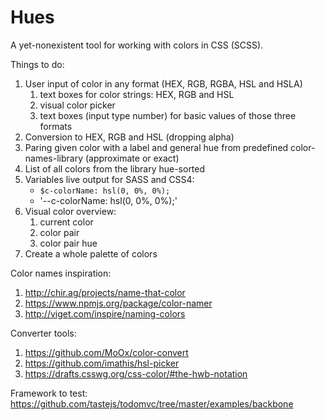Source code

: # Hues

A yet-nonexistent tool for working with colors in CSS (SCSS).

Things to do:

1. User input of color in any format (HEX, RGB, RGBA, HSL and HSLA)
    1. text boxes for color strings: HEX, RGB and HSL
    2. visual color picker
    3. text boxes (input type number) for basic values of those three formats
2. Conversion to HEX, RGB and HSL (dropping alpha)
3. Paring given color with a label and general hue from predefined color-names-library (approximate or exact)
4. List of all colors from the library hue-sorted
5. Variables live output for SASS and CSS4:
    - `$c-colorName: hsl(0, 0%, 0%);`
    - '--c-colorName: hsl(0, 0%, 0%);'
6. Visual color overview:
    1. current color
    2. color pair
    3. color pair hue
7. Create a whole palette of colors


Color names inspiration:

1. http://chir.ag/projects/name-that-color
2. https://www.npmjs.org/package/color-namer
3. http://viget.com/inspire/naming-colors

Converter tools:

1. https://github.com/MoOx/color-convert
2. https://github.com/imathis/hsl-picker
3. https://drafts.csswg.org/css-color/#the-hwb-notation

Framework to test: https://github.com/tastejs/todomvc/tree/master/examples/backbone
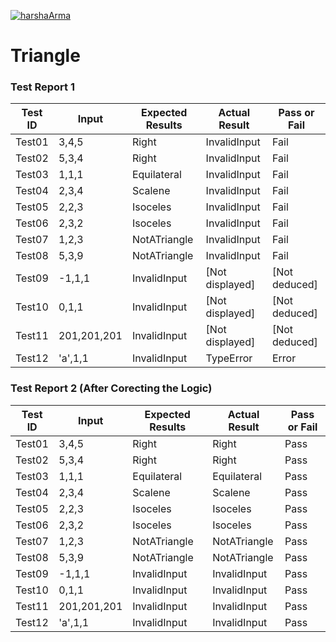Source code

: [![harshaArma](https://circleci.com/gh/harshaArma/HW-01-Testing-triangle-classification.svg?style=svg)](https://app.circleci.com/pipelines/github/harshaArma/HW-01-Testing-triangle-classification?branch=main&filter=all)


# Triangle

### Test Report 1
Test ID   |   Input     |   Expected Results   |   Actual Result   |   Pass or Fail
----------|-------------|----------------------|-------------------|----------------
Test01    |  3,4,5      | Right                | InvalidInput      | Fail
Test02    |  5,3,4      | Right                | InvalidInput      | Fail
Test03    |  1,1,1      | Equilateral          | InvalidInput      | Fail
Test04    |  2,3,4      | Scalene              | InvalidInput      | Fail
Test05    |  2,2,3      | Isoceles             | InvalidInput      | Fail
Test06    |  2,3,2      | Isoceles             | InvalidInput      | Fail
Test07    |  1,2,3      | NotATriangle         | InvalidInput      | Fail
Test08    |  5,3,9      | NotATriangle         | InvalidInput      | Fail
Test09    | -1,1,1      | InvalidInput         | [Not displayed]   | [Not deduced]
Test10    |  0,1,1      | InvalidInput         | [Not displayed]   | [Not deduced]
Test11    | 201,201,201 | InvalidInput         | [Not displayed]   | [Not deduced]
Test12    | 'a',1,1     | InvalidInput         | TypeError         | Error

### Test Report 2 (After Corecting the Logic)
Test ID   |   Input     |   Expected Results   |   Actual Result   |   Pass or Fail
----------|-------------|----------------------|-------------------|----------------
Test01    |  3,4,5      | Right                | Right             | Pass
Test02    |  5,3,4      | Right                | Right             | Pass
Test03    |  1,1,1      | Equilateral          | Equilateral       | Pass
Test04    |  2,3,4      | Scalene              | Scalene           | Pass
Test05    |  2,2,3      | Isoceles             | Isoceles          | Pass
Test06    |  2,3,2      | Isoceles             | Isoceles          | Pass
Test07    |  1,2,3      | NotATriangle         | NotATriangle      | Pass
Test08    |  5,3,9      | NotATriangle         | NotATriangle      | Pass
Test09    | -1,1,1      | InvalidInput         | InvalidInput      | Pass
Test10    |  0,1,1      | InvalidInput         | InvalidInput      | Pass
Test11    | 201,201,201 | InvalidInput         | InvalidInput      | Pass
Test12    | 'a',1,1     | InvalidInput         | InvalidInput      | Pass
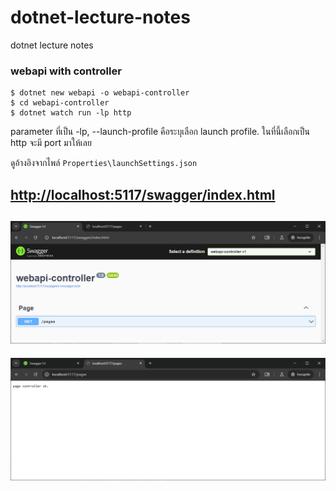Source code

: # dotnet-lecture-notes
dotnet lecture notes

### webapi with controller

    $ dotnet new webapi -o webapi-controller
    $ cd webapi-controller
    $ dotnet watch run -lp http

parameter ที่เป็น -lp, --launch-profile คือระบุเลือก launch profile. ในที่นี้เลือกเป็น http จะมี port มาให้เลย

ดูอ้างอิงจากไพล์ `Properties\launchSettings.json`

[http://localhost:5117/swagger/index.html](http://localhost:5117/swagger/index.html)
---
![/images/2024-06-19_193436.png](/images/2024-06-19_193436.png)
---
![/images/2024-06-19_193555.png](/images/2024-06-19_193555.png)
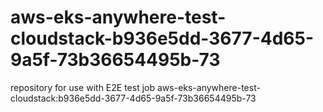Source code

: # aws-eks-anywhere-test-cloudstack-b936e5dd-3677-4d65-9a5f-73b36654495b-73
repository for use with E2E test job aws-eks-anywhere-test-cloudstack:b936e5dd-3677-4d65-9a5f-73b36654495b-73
==========
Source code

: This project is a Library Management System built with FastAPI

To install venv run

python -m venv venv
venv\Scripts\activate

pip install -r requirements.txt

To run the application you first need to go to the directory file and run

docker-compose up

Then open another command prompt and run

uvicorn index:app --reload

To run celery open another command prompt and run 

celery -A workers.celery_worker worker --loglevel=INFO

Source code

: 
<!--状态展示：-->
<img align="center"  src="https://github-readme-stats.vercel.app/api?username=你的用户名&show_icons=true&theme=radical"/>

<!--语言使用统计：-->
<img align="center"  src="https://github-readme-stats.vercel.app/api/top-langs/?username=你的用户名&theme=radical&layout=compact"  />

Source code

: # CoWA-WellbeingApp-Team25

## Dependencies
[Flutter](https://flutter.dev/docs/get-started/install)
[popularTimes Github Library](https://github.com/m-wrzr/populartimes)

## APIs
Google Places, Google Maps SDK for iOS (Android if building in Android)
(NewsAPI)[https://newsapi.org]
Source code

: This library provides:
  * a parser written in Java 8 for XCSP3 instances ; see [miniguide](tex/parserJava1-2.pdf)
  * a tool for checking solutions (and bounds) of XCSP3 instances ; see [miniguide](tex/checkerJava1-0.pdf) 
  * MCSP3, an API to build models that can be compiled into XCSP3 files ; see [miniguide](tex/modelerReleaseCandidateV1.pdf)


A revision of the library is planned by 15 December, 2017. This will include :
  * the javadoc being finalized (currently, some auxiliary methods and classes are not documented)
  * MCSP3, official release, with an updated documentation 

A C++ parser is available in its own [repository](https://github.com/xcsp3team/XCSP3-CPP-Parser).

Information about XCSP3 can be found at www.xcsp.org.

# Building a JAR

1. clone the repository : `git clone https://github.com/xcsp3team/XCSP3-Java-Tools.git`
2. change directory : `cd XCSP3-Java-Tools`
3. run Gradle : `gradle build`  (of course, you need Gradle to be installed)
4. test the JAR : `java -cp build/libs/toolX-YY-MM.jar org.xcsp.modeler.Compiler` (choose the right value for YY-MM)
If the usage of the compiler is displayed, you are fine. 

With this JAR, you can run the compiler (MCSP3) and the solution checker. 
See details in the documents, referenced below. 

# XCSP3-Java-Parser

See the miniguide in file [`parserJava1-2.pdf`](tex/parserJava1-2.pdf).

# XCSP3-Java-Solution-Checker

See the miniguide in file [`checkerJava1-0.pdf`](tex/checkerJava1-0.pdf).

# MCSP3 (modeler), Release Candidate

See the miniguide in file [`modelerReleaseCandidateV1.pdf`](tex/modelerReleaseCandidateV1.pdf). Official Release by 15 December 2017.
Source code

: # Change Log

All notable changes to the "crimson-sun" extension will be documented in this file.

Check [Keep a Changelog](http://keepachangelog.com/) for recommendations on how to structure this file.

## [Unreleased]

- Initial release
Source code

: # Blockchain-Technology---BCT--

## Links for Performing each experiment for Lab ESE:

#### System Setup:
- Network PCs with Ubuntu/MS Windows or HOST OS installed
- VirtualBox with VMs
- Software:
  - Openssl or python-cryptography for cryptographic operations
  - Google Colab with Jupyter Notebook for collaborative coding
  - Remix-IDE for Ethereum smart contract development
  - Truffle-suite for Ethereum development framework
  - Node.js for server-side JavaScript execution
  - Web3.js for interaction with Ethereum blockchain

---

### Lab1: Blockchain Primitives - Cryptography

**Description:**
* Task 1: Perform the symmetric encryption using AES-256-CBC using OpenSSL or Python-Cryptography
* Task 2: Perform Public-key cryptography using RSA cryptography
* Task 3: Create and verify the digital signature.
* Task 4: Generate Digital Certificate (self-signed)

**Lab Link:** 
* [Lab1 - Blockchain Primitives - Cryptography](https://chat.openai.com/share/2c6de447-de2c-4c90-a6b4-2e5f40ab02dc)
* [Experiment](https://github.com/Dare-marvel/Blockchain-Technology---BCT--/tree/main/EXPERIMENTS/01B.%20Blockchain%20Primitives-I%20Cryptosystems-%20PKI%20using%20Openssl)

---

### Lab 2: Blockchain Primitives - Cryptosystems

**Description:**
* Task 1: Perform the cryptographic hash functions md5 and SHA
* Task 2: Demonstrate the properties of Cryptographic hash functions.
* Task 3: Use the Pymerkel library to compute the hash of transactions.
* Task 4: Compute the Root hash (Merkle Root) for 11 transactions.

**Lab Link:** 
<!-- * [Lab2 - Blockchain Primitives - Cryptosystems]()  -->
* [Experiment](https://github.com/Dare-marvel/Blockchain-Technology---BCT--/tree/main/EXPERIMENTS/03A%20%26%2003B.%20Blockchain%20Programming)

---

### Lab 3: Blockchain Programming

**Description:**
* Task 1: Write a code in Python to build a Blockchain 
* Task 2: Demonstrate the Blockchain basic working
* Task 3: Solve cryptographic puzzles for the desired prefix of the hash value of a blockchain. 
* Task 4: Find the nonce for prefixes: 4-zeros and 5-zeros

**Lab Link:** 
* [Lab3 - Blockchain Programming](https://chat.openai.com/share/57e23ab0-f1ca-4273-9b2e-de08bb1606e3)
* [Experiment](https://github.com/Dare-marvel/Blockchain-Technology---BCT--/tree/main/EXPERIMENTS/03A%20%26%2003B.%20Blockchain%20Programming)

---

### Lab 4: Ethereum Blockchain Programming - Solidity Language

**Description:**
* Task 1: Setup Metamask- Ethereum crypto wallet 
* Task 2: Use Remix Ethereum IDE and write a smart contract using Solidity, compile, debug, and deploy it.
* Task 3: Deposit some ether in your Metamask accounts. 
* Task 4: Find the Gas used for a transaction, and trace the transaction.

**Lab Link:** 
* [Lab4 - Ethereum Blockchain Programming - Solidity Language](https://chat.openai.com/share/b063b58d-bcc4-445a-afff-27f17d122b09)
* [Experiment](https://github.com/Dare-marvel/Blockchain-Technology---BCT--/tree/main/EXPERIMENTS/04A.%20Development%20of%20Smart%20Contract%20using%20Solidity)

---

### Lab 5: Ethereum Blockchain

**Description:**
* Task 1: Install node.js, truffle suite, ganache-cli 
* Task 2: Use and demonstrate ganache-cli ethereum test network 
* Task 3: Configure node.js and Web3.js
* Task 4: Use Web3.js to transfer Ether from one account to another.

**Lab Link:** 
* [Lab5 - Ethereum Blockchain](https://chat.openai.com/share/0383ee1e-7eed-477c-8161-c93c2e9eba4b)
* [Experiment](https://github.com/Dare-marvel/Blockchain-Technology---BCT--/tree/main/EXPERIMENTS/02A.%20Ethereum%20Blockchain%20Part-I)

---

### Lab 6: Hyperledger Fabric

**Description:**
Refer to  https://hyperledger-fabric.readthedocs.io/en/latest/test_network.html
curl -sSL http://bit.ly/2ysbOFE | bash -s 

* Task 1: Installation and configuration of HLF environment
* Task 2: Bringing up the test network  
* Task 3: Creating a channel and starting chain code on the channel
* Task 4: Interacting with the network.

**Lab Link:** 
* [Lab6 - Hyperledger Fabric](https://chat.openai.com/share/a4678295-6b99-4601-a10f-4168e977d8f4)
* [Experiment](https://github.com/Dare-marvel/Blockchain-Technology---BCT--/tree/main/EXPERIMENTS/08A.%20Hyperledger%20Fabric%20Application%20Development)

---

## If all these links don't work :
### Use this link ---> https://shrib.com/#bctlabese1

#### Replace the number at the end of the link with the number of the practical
==========
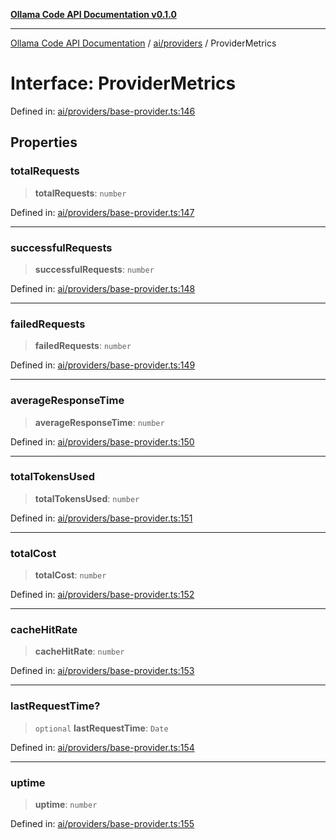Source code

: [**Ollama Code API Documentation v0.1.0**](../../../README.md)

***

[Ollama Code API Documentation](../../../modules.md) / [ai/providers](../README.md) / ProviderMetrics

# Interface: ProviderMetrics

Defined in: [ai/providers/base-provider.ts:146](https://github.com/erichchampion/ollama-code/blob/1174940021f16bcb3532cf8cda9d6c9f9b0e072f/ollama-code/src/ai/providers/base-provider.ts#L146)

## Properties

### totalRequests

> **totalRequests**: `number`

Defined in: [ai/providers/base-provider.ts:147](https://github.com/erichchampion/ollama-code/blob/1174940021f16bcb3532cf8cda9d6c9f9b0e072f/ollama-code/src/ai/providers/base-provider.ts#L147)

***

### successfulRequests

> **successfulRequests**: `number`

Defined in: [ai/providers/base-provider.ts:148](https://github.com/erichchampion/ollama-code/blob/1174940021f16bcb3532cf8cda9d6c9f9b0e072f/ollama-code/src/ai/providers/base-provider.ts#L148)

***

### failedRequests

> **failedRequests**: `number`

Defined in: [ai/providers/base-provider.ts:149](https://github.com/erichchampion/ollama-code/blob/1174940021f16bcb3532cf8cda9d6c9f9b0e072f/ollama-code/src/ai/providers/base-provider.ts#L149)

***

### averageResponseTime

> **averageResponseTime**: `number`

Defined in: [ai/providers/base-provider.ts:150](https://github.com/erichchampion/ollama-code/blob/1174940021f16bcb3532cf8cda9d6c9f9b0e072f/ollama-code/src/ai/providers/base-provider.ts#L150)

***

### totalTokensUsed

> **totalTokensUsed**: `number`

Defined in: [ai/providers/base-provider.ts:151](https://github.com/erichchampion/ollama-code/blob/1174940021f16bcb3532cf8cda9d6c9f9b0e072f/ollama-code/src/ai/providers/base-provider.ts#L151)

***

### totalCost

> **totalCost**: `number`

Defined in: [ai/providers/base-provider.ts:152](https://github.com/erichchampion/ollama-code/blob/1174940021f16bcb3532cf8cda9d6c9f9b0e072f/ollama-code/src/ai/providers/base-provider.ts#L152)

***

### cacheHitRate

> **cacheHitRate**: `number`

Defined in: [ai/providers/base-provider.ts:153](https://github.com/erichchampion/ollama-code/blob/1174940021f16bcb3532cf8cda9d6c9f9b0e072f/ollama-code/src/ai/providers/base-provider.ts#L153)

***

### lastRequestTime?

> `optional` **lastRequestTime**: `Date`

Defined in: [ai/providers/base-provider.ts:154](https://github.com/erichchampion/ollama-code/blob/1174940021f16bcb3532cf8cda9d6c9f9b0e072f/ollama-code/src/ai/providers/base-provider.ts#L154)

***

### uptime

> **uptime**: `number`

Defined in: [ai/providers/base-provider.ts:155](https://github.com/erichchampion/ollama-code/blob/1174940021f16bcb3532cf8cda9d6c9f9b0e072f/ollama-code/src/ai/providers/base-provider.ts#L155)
==========
Begin with the line that has "Information about XCSP3" in the listing above and end after the line that has "2. change directory"; output those lines exactly.

Answer for this exercise:
Information about XCSP3 can be found at www.xcsp.org.

# Building a JAR

1. clone the repository : `git clone https://github.com/xcsp3team/XCSP3-Java-Tools.git`
2. change directory : `cd XCSP3-Java-Tools`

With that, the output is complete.